If the Congress Party has lost election after election after election in the past twelve years, it is because too much time has been spent burnishing the image of the ‘dear leader’ and not enough spent on building the party. There are millions of Indian voters who are tired of the Modi cult and would happily vote for the Congress Party if it revived. Revival must begin at the grassroots, and that is the hard work that has not been done. This is work that the BJP does on a constant basis, and this is why it is such a formidable electoral machine. The BJP also has a leader who works all the time. His dedication to working for ‘my family of 140 crore people’ is total and remarkable.

The Leader of the Opposition, for his part, raises important issues and then buzzes off on holiday and reappears with a new issue to latch onto. NEET should have been raised long before the Cockroach Janata Party turned it into its defining cause. Education is the most important economic reform that Modi has neglected to make, and he seems never to have noticed that one of the things that deters foreigners from investing in India is the horrific state of our cities. These are both issues that the Congress Party can make its own.

Of late, I am forever running into people who say to me sadly that they are sick and tired of religion being dragged into politics and that they would happily vote for the Congress Party if it got its act together. For this to happen, we need to hear less about the man who is the ‘heart of India’ and more about the values that Congress once stood for. Liberal democracy, secularism and tolerance of dissent.
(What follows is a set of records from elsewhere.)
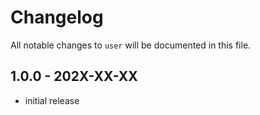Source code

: # Changelog

All notable changes to `user` will be documented in this file.

## 1.0.0 - 202X-XX-XX

- initial release
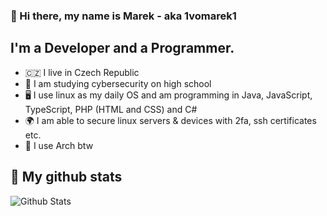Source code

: ### 👋 Hi there, my name is Marek - aka 1vomarek1

## I'm a Developer and a Programmer.
- 🇨🇿 I live in Czech Republic
- 📘 I am studying cybersecurity on high school
- 🖥️ I use linux as my daily OS and am programming in Java, JavaScript, TypeScript, PHP (HTML and CSS) and C#
- 🌍 I am able to secure linux servers & devices with 2fa, ssh certificates etc.
- 🐧 I use Arch btw

  
## 🔧 My github stats
<img align="center" alt="Github Stats" src="https://github-readme-stats.codestackr.vercel.app/api?username=marekvospel&show_icons=true&hide_border=true&theme=dracula" />

[website]: https://vospel.cz
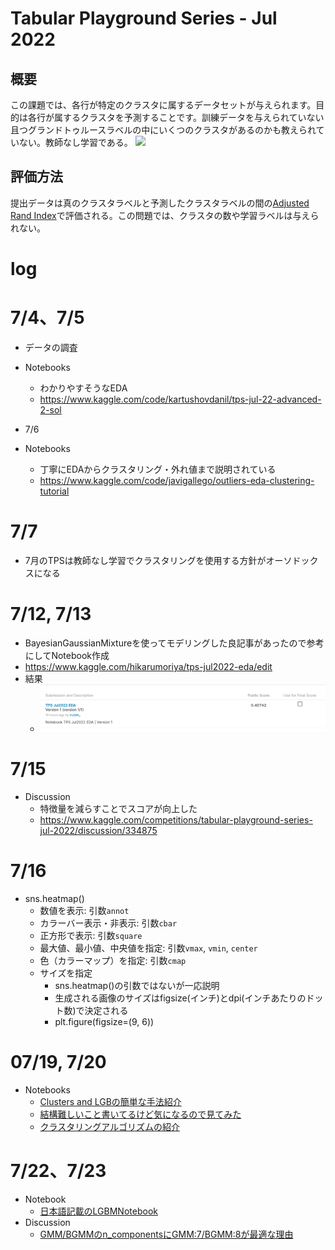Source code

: # Tabular Playground Series - Jul 2022
## 概要
この課題では、各行が特定のクラスタに属するデータセットが与えられます。目的は各行が属するクラスタを予測することです。訓練データを与えられていない且つグランドトゥルースラベルの中にいくつのクラスタがあるのかも教えられていない。教師なし学習である。
![](2022-07-03-21-29-20.png)

## 評価方法
提出データは真のクラスタラベルと予測したクラスタラベルの間の[Adjusted Rand Index](https://en.wikipedia.org/wiki/Rand_index)で評価される。この問題では、クラスタの数や学習ラベルは与えられない。

# log

# 7/4、7/5
* データの調査
* Notebooks
    * わかりやすそうなEDA
    * https://www.kaggle.com/code/kartushovdanil/tps-jul-22-advanced-2-sol

* 7/6
* Notebooks
    * 丁寧にEDAからクラスタリング・外れ値まで説明されている
    * https://www.kaggle.com/code/javigallego/outliers-eda-clustering-tutorial

# 7/7
* 7月のTPSは教師なし学習でクラスタリングを使用する方針がオーソドックスになる

# 7/12, 7/13
* BayesianGaussianMixtureを使ってモデリングした良記事があったので参考にしてNotebook作成
* https://www.kaggle.com/hikarumoriya/tps-jul2022-eda/edit
* 結果
    * ![](2022-07-14-09-38-13.png)

# 7/15
* Discussion
    * 特徴量を減らすことでスコアが向上した
    * https://www.kaggle.com/competitions/tabular-playground-series-jul-2022/discussion/334875

# 7/16
* sns.heatmap()
    * 数値を表示: 引数`annot`
    * カラーバー表示・非表示: 引数`cbar`
    * 正方形で表示: 引数`square`
    * 最大値、最小値、中央値を指定: 引数`vmax`, `vmin`, `center`
    * 色（カラーマップ）を指定: 引数`cmap`
    * サイズを指定
        * sns.heatmap()の引数ではないが一応説明
        * 生成される画像のサイズはfigsize(インチ)とdpi(インチあたりのドット数)で決定される
        * plt.figure(figsize=(9, 6))

# 07/19, 7/20
* Notebooks
    * [Clusters and LGBの簡単な手法紹介](https://www.kaggle.com/code/ricopue/tps-jul22-clusters-and-lgb)
    * [結構難しいこと書いてるけど気になるので見てみた](https://www.kaggle.com/code/samuelcortinhas/poisson-hybrid-mixture-models)
    * [クラスタリングアルゴリズムの紹介](https://www.kaggle.com/competitions/tabular-playground-series-jul-2022/discussion/334484)

# 7/22、7/23
* Notebook
    * [日本語記載のLGBMNotebook](https://www.kaggle.com/code/wasshoiwasshoi/tps-2022-july-gmm-clustering-with-lightgbm)
* Discussion
    * [GMM/BGMMのn_componentsにGMM:7/BGMM:8が最適な理由](https://www.kaggle.com/competitions/tabular-playground-series-jul-2022/discussion/335554)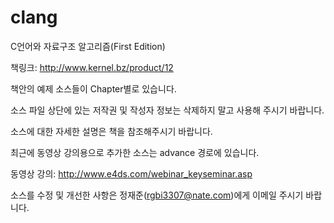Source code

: # clang
C언어와 자료구조 알고리즘(First Edition)

책링크:
http://www.kernel.bz/product/12

책안의 예제 소스들이 Chapter별로 있습니다.

소스 파일 상단에 있는 저작권 및 작성자 정보는 삭제하지 말고 사용해 주시기 바랍니다.

소스에 대한 자세한 설명은 책을 참조해주시기 바랍니다.

최근에 동영상 강의용으로 추가한 소스는 advance 경로에 있습니다.

동영상 강의:
http://www.e4ds.com/webinar_keyseminar.asp

소스를 수정 및 개선한 사항은 정재준(rgbi3307@nate.com)에게 이메일 주시기 바랍니다.
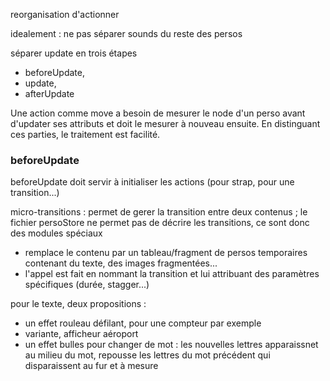reorganisation d'actionner

idealement : ne pas séparer sounds du reste des persos

séparer update en trois étapes

- beforeUpdate,
- update,
- afterUpdate

Une action comme move a besoin de mesurer le node d'un perso avant d'updater ses attributs et doit le mesurer à nouveau ensuite.
En distinguant ces parties, le traitement est facilité.

### beforeUpdate

beforeUpdate doit servir à initialiser les actions (pour strap, pour une transition...)

micro-transitions : permet de gerer la transition entre deux contenus ; le fichier persoStore ne permet pas de décrire les transitions, ce sont donc des modules spéciaux

- remplace le contenu par un tableau/fragment de persos temporaires contenant du texte, des images fragmentées...
- l'appel est fait en nommant la transition et lui attribuant des paramètres spécifiques (durée, stagger...)

pour le texte, deux propositions :

- un effet rouleau défilant, pour une compteur par exemple
- variante, afficheur aéroport
- un effet bulles pour changer de mot : les nouvelles lettres apparaissnet au milieu du mot, repousse les lettres du mot précédent qui disparaissent au fur et à mesure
I have left ‘socialism’ out because, after the License Raj ended, it gradually became less relevant and has strangely found its way into Modi’s economic ideas.

The most important lesson that Rahul can learn from Modi is his ability to rectify his mistakes and then erase them as if they never happened. This happened with demonetisation and the disastrous early handling of the COVID epidemic. The Congress Party has made many mistakes too, which BJP spokesmen bring up daily on primetime chat shows. Congress spokespersons have learned to fight back on TV and on social media, but what has not happened at all is a serious attempt to rebuild the party’s broken organisational frame brick by brick and with urgency.